#### YOUR TASK
Retype only the lines running from the beginning of the entries below to the line with "second law for", both included. Do not include pictures.

BEGIN

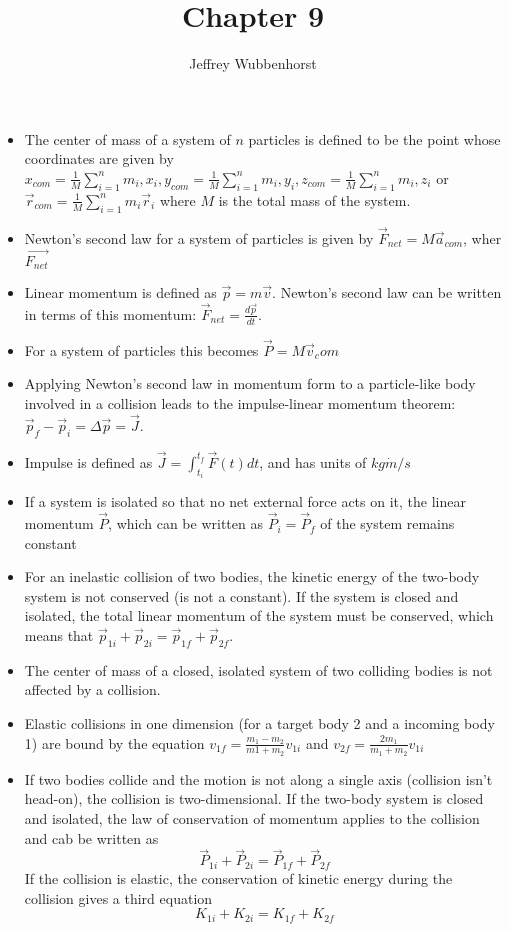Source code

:\documentclass[10pt,letterpaper]{article}
\author{Jeffrey Wubbenhorst}
\title{Chapter 9}
\begin{document}
\maketitle


\begin{itemize}

\item The center of mass of a system of $n$ particles is defined to be the point whose coordinates are given by $x_{com}=\frac{1}{M}\sum^n_{i=1}m_i,x_i,y_{com}=\frac{1}{M}\sum^n_{i=1}m_i,y_i,z_{com}=\frac{1}{M}\sum^n_{i=1}m_i,z_i$ or $\vec{r}_{com}=\frac{1}{M}\sum^n_{i=1}m_i\vec{r}_i$ where $M$ is the total mass of the system. 

\item Newton's second law for a system of particles is given by $\vec{F}_{net}=M\vec{a}_{com}$, wher $\vec{F_{net}}$%

\item Linear momentum is defined as $\vec{p}=m\vec{v}$. Newton's second law can be written in terms of this momentum: $\vec{F}_{net}=\frac{d\vec{p}}{dt}$. 
\item For a system of particles this becomes $\vec{P}=M\vec{v}_com$ 
\item Applying Newton's second law in momentum form to a particle-like body involved in a collision leads to the impulse-linear momentum theorem: $\vec{p}_f-\vec{p}_i=\Delta\vec{p}=\vec{J}$. 
\item Impulse is defined as $\vec{J}=\int_{t_i}^{t_f}\vec{F}(t)dt$, and has units of $kg\dot m/s$
\item If a system is isolated so that no net external force acts on it, the linear momentum $\vec{P}$, which can be written as $\vec{P}_i=\vec{P}_f$ of the system remains constant 
\item For an inelastic collision of two bodies, the kinetic energy of the two-body system is not conserved (is not a constant). If the system is closed and isolated, the total linear momentum of the system must be conserved, which means that $\vec{p}_{1i}+\vec{p}_{2i}=\vec{p}_{1f}+\vec{p}_{2f}$. 
\item The center of mass of a closed, isolated system of two colliding bodies is not affected by a collision. %
\item Elastic collisions in one dimension (for a target body 2 and a incoming body 1) are bound by the equation $v_{1f}=\frac{m_1-m_2}{m1+m_2}v_{1i}$ and $v_{2f}=\frac{2m_1}{m_1+m_2}v_{1i}$
\item If two bodies collide and the motion is not along a single axis (collision isn't head-on), the collision is two-dimensional. If the two-body system is closed and isolated, the law of conservation of momentum applies to the collision and cab be written as $$\vec{P}_{1i}+\vec{P}_{2i}=\vec{P}_{1f}+\vec{P}_{2f}$$ 
If the collision is elastic, the conservation of kinetic energy during the collision gives a third equation $$K_{1i}+K_{2i}=K_{1f}+K_{2f}$$ 

\end{itemize}
\end{document}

END

#### FINISHED EXERCISE
Source code

:\documentclass[10pt,letterpaper]{article}
\author{Jeffrey Wubbenhorst}
\title{Chapter 9}
\begin{document}
\maketitle


\begin{itemize}

\item The center of mass of a system of $n$ particles is defined to be the point whose coordinates are given by $x_{com}=\frac{1}{M}\sum^n_{i=1}m_i,x_i,y_{com}=\frac{1}{M}\sum^n_{i=1}m_i,y_i,z_{com}=\frac{1}{M}\sum^n_{i=1}m_i,z_i$ or $\vec{r}_{com}=\frac{1}{M}\sum^n_{i=1}m_i\vec{r}_i$ where $M$ is the total mass of the system. 

\item Newton's second law for a system of particles is given by $\vec{F}_{net}=M\vec{a}_{com}$, wher $\vec{F_{net}}$%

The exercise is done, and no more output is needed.